[ABOUT THIS EXERCISE] Among these records, tally each line with the word "zero"; the answer is that number alone.

+++++

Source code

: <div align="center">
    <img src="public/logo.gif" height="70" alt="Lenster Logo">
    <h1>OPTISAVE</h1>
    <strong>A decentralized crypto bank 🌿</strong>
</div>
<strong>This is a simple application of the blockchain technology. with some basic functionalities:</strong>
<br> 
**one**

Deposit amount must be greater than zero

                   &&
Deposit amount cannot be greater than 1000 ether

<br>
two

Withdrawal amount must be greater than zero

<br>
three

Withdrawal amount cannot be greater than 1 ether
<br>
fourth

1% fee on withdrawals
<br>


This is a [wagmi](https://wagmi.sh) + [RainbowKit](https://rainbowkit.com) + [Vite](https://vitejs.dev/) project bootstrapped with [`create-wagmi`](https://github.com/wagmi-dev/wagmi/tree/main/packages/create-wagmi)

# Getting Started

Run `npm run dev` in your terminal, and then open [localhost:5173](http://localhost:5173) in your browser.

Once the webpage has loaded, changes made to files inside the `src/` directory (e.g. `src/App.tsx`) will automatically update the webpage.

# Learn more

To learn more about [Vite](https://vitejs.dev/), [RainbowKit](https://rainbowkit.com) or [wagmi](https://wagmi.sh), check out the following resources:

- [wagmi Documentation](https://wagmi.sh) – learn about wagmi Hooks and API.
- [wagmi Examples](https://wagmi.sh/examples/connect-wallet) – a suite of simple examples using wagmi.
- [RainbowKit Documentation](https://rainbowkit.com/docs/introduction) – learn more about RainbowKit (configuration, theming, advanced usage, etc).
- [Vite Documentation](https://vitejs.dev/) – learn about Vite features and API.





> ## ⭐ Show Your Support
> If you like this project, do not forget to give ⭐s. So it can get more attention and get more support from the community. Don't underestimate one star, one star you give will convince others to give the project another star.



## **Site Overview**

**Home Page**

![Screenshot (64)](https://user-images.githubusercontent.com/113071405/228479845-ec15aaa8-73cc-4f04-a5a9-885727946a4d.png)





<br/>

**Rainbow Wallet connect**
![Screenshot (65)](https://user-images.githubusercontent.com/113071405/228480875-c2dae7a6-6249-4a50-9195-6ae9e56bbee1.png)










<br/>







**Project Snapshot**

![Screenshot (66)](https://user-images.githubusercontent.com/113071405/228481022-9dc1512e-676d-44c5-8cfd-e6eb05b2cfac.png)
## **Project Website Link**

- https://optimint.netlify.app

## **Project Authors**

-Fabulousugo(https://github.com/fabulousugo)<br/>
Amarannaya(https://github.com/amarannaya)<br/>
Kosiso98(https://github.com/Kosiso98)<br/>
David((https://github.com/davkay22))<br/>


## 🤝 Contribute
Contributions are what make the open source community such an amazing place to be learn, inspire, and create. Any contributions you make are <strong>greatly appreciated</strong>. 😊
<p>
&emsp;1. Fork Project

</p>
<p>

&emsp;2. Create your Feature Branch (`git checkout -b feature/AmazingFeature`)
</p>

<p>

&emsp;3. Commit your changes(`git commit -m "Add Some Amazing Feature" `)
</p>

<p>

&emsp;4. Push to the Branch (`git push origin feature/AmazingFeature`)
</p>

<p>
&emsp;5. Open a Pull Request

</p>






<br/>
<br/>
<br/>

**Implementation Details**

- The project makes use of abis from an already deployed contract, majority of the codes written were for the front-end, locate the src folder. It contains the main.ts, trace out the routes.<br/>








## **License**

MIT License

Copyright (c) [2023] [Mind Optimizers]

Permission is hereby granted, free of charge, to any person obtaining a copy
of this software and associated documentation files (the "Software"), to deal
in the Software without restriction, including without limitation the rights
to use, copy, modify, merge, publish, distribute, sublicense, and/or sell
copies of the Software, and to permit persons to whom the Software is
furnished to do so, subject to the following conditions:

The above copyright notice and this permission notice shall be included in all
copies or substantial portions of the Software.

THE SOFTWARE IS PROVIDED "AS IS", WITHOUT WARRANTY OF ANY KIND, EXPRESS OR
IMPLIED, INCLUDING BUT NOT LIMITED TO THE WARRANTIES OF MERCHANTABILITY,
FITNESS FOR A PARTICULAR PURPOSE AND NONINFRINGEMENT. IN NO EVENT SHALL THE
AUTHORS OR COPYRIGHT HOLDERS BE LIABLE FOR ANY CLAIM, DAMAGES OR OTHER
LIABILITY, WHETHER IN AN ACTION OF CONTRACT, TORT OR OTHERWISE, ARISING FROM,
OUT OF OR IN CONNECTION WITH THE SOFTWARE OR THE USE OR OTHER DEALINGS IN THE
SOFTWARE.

+++++

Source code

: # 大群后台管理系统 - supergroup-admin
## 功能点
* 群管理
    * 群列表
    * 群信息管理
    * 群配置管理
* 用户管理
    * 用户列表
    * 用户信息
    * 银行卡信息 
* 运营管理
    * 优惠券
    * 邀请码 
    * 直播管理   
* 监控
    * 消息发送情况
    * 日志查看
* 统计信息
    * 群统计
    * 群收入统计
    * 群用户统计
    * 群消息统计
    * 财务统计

+++++

[SOLUTION FOR THIS PROBLEM] 2